* _WHAT THE TASK ASKS_
In the listing below, find each line holding "bundle" and copy it.

* _GIVEN DATA_
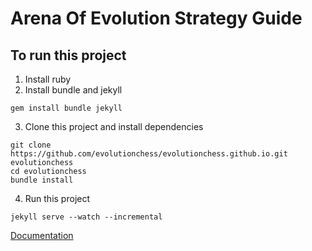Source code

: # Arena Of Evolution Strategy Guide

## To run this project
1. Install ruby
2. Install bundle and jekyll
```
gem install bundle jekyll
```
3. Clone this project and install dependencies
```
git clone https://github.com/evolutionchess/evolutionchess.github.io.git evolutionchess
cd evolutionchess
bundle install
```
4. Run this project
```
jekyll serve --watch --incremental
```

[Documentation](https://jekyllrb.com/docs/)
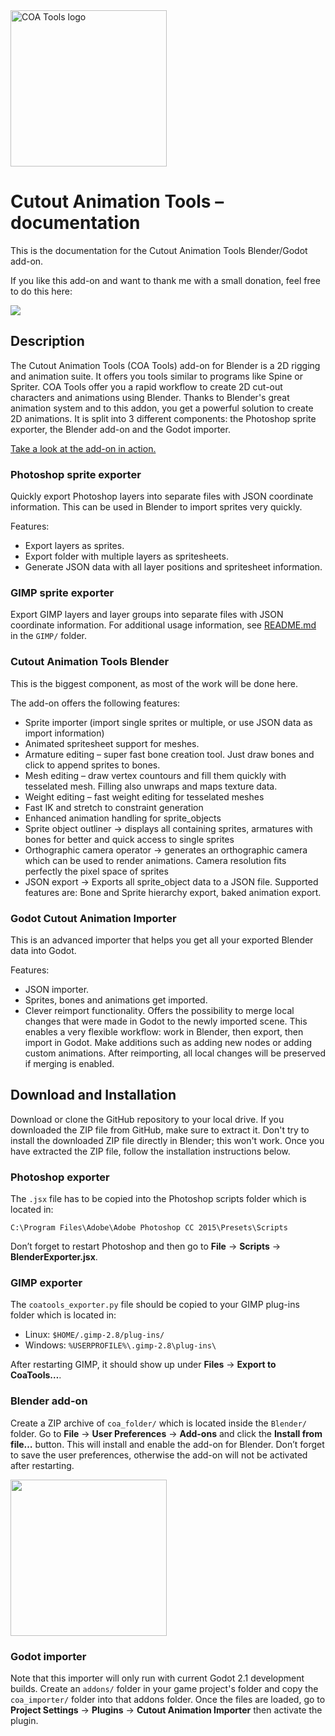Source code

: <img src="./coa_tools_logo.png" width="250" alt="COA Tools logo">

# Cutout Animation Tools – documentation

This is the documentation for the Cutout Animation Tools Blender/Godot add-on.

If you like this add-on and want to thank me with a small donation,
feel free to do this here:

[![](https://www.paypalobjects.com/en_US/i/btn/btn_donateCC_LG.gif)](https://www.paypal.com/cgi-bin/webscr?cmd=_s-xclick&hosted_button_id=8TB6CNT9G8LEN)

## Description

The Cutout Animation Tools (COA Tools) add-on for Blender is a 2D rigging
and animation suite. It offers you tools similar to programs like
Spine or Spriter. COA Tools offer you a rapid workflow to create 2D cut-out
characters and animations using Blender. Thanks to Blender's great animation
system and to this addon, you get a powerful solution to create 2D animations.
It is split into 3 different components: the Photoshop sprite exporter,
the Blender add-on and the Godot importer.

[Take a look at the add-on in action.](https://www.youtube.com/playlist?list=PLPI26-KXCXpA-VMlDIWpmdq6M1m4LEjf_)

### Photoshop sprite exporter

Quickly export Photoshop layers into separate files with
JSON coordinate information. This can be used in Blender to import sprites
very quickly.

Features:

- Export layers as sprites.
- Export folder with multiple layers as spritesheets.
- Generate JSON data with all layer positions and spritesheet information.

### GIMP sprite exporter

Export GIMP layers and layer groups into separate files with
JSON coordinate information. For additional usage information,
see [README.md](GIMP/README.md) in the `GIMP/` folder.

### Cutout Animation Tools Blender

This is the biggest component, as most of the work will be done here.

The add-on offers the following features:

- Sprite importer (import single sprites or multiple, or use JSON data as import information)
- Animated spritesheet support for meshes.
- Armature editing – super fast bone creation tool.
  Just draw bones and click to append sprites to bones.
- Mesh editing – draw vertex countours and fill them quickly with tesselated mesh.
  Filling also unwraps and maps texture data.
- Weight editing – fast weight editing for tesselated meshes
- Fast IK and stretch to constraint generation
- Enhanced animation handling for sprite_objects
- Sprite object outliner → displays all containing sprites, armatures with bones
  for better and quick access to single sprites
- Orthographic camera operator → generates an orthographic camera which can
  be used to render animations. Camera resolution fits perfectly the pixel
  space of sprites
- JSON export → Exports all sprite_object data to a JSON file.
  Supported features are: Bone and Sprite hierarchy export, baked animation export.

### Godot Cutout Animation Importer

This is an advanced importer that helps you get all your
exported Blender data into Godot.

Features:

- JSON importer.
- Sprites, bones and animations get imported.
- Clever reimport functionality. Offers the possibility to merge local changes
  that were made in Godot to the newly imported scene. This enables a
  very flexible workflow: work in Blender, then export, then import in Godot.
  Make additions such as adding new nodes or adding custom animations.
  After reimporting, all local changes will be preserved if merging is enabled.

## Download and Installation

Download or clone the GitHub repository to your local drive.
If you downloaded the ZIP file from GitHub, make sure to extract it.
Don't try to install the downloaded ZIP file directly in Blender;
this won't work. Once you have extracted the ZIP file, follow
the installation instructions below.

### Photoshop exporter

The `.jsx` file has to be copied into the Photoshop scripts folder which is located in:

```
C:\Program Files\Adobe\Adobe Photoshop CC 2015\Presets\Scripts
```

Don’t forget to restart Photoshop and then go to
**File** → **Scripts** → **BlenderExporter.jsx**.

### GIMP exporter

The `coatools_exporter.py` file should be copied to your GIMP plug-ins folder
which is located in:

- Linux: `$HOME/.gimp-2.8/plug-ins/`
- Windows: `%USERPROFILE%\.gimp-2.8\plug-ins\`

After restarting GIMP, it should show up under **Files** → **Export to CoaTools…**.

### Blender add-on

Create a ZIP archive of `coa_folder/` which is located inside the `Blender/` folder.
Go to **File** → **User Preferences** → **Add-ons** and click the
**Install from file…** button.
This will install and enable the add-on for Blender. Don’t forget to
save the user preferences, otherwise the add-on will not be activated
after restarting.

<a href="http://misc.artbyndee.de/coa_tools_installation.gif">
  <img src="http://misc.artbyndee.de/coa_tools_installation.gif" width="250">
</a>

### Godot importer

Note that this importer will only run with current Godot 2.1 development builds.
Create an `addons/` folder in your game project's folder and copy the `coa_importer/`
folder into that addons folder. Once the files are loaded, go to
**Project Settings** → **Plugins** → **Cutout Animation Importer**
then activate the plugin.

* _WRITTEN SOLUTION_
2. Install bundle and jekyll
gem install bundle jekyll
bundle install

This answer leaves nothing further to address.